A remarkable plan of the Wounded Knee Massacre

Pvt. James Hade 6th Cav. del., SCENE of the FIGHT with BIG FOOTS BAND. Showing position of Troops when first shot was fired from Sketches made by Lieut. S. A. Cloman Art’y Engr. Officer, Division of the Missouri. NP, ND but ca. Jan. 1891.
Blueprint map, 10 7/8”h x 12 ¼”w plus margins.
$4,500

An extraordinarily rare plan documenting the massacre at Wounded Knee, sketched and printed within days of the event.

Wounded Knee was the last major encounter with the Sioux and effectively marked the end of centuries of Indian Wars. It came at a time of deep public anxiety about the emergence among the Sioux of the Ghost Dance religion, which promised a resurgence of the vast buffalo herds, the return of the ghosts of Sioux ancestors, and the banishment of whites from the Great Plains. The fears were unfounded, as there was no hard evidence that the new religion had produced outbreaks of violence.

Nevertheless the government cracked down. On December 28, 1890 the 7th Cavalry Regiment under Col. James Forsyth rounded up a band of Sioux under Big Foot (aka Spotted Elk) and marched them to a camp by Wounded Knee Creek in the Pine Ridge Reservation in South Dakota. The next morning, as soldiers attempted to disarm the band, a gun went off and the cavalry opened fire indiscriminately, killing as many as 300 Sioux, mostly women and children. Many of the victims had attempted to flee but were cut down after being chased for miles. Twenty five cavalrymen also died, both at the hands of the Sioux and by friendly fire.

Major General Nelson Miles, Commander of the Military Division of the Missouri and Forsyth’s commanding officer, was sharply critical of the colonel’s conduct. In a letter to his wife written within days of Wounded Knee Miles described the event as “The most abominable criminal military blunder and a horrible massacre of women and children.” He relieved Forsyth of duty and convened a court of inquiry in January 1891, which criticized some of the officer’s tactical dispositions but absolved him of responsibility for the massacre. His career prospered, and he was eventually promoted to major general.

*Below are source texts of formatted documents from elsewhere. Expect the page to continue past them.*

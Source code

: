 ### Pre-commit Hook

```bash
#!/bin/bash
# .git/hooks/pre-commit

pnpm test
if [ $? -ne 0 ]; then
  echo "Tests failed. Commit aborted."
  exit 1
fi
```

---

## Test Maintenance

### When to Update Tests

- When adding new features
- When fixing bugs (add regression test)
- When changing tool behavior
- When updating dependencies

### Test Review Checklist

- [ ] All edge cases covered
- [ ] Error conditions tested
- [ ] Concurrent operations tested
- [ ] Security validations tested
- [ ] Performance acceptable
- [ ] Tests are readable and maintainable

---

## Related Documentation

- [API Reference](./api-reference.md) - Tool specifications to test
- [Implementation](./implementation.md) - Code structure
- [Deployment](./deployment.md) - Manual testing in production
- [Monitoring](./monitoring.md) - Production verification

Offered here is an extraordinary blueprint plan of the tactical dispositions at Wounded Knee on the morning of December 29th, produced immediately after the massacre to support General Miles’ investigation. The plan was based on sketches made by Lieutenant Sydney Amos Cloman of the 1st Infantry Regiment, whom Miles had appointed Acting Engineer of the Division of the Missouri and who arrived on the scene within a week of the massacre. According to one source, “Cloman’s  completed map was one of the principal pieces of evidence during the Wounded Knee Investigation, and was used as a reference by most every officer that testified.” The engineering department of the Division of the Missouri printed a mere twenty blueprint copies of the map (Captain William Marshall, Appendix HHH of the Annual Report of the Chief of Engineers…for the Year 1891). Whether these were ready in time for the court of inquiry is not clear, but they must have been prepared within weeks of the events depicted. The map was also reprinted as a lithograph later that year in the Annual Report.

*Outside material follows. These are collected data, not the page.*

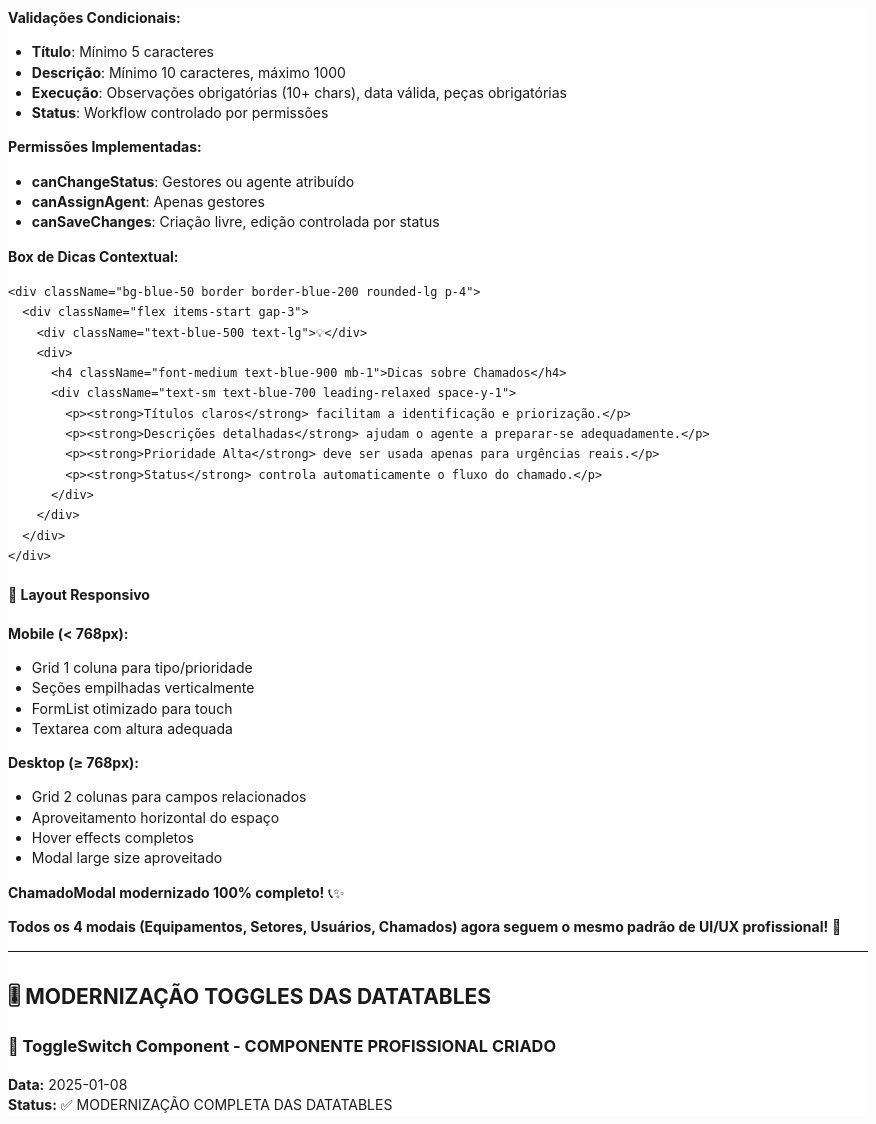 **Validações Condicionais:**
- **Título**: Mínimo 5 caracteres
- **Descrição**: Mínimo 10 caracteres, máximo 1000
- **Execução**: Observações obrigatórias (10+ chars), data válida, peças obrigatórias
- **Status**: Workflow controlado por permissões

**Permissões Implementadas:**
- **canChangeStatus**: Gestores ou agente atribuído
- **canAssignAgent**: Apenas gestores
- **canSaveChanges**: Criação livre, edição controlada por status

**Box de Dicas Contextual:**
```tsx
<div className="bg-blue-50 border border-blue-200 rounded-lg p-4">
  <div className="flex items-start gap-3">
    <div className="text-blue-500 text-lg">💡</div>
    <div>
      <h4 className="font-medium text-blue-900 mb-1">Dicas sobre Chamados</h4>
      <div className="text-sm text-blue-700 leading-relaxed space-y-1">
        <p><strong>Títulos claros</strong> facilitam a identificação e priorização.</p>
        <p><strong>Descrições detalhadas</strong> ajudam o agente a preparar-se adequadamente.</p>
        <p><strong>Prioridade Alta</strong> deve ser usada apenas para urgências reais.</p>
        <p><strong>Status</strong> controla automaticamente o fluxo do chamado.</p>
      </div>
    </div>
  </div>
</div>
```

#### 📱 Layout Responsivo

**Mobile (< 768px):**
- Grid 1 coluna para tipo/prioridade
- Seções empilhadas verticalmente
- FormList otimizado para touch
- Textarea com altura adequada

**Desktop (≥ 768px):**
- Grid 2 colunas para campos relacionados
- Aproveitamento horizontal do espaço
- Hover effects completos
- Modal large size aproveitado

**ChamadoModal modernizado 100% completo!** 📞✨

**Todos os 4 modais (Equipamentos, Setores, Usuários, Chamados) agora seguem o mesmo padrão de UI/UX profissional!** 🚀

---

## 🎚️ MODERNIZAÇÃO TOGGLES DAS DATATABLES

### 📱 ToggleSwitch Component - COMPONENTE PROFISSIONAL CRIADO
**Data:** 2025-01-08  
**Status:** ✅ MODERNIZAÇÃO COMPLETA DAS DATATABLES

The plan depicts the site of Big Foot’s camp, the various troops of the 6th Cavalry, and the geographic features of the area around Wounded Knee. Even a cursory examination makes clear that the Sioux had no chance, as they were backed up against a ravine and surrounded by units of the 6th Cavalry, with a battery of Hotchkiss guns positioned on a hill to the northwest. The Sioux had room neither to maneuver nor escape.

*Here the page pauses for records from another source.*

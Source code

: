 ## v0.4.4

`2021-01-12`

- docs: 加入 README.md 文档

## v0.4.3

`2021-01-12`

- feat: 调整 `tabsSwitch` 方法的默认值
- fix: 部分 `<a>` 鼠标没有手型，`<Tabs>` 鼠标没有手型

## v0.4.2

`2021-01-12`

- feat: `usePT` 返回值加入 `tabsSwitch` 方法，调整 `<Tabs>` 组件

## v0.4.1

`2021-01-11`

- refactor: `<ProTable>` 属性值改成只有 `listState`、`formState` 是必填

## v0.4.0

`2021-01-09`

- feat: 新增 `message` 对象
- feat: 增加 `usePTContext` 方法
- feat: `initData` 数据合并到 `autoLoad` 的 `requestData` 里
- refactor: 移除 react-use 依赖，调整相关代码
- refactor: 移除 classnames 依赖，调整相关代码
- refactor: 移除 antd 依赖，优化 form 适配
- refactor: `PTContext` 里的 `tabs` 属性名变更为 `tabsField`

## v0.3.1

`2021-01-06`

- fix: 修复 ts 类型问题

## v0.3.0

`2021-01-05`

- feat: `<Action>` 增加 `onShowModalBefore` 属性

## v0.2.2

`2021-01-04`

An extraordinary rarity depicting the great tragedy marking the end of the Indian Wars in the West.

References
Much background was obtained from Sam Russell, Army at Wounded Knee, “a blog dedicated to documenting through primary sources, the Army’s actions at Wounded Knee.” Some details also provided by the Wikipedia entry for the battle. The only institutional holding of the map I have been able to locate is in the James Forsyth Papers at Yale. Not in OCLC.

Condition

Very good, with older folds, some minor wear, and light fading at right edge.